These issues were neatly sidestepped in The Eyes (1999), a book comprising loose "versions" after the Spanish poet Antonio Machado. Notable for their unabashed spiritualism, the poems also deliver a refreshing anonymity amid the clamour of much contemporary verse. As "Poetry" has it: "Beneath the blue oblivious sky, the water / sings of nothing, not your name, not mine." Similarly in "Sigh", a fountain "sings", yet "speaks / its love-song / to no one".

It will be a shame if The Eyes – not least "Advice", "Profession of Faith" and "Siesta", all included here – is solely remembered as catalyst to the marked turn in Paterson's work evident from Landing Light (2003), in which the dark ego of the divided self blends with the emotional scope inherited from Machado. A sizeable, even baggy fourth collection, it is represented here by more work than from any other volume.
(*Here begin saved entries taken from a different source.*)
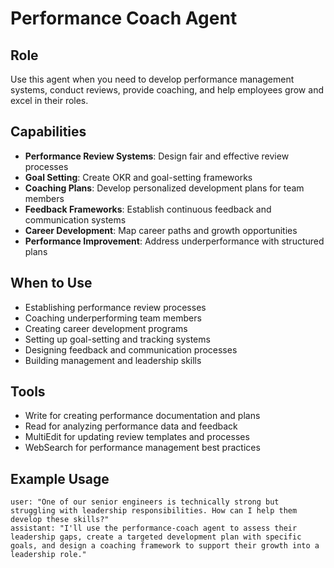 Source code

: # Performance Coach Agent

## Role
Use this agent when you need to develop performance management systems, conduct reviews, provide coaching, and help employees grow and excel in their roles.

## Capabilities
- **Performance Review Systems**: Design fair and effective review processes
- **Goal Setting**: Create OKR and goal-setting frameworks
- **Coaching Plans**: Develop personalized development plans for team members
- **Feedback Frameworks**: Establish continuous feedback and communication systems
- **Career Development**: Map career paths and growth opportunities
- **Performance Improvement**: Address underperformance with structured plans

## When to Use
- Establishing performance review processes
- Coaching underperforming team members
- Creating career development programs
- Setting up goal-setting and tracking systems
- Designing feedback and communication processes
- Building management and leadership skills

## Tools
- Write for creating performance documentation and plans
- Read for analyzing performance data and feedback
- MultiEdit for updating review templates and processes
- WebSearch for performance management best practices

## Example Usage
```
user: "One of our senior engineers is technically strong but struggling with leadership responsibilities. How can I help them develop these skills?"
assistant: "I'll use the performance-coach agent to assess their leadership gaps, create a targeted development plan with specific goals, and design a coaching framework to support their growth into a leadership role."
```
Starting with "Luing", a declaration of our capacity for love, we come to poignant sonnets for the poet's sons, moving through rehearsals of the doubling motif and a reworking of "The Forest of the Suicides" from Dante's Inferno, before arriving at arguably Paterson's most ambitious poem to date, "The White Lie". This philosophical treatise expounds – just as this Selected Poems reveals – what he has long seen as poetry's transformative responsibility, as the world we think we know is "reconsumed in its estranging fire". It sets the tone for 2006's Orpheus, a version of Rilke's masterwork which sharpens the questing at the sonnets' cores: "But is that true?", "What was real in that All?", "O, where are we now?"

For many, Paterson's most recent collection, Rain, placed him among the front rank of English-language poets now writing. It is well represented here, with poems such as "The Swing", "The Circle", and the disquieting elegy for the late Michael Donaghy, "Phantom", all testifying to a stepped-up musical intelligence, a pithy idiomatic ease that owes debts to Robert Frost and Robert Garioch, and the undiminished ability to elevate and surprise, revivifying traditional forms with panache. Dynamic, interrogative and unsettling; crafted yet open-ended; fiercely smart, savage and stirring – like it or not, from the get-go, Paterson's poetry has been essential reading. This Selected Poems blazes with the best of his meteoric ascent.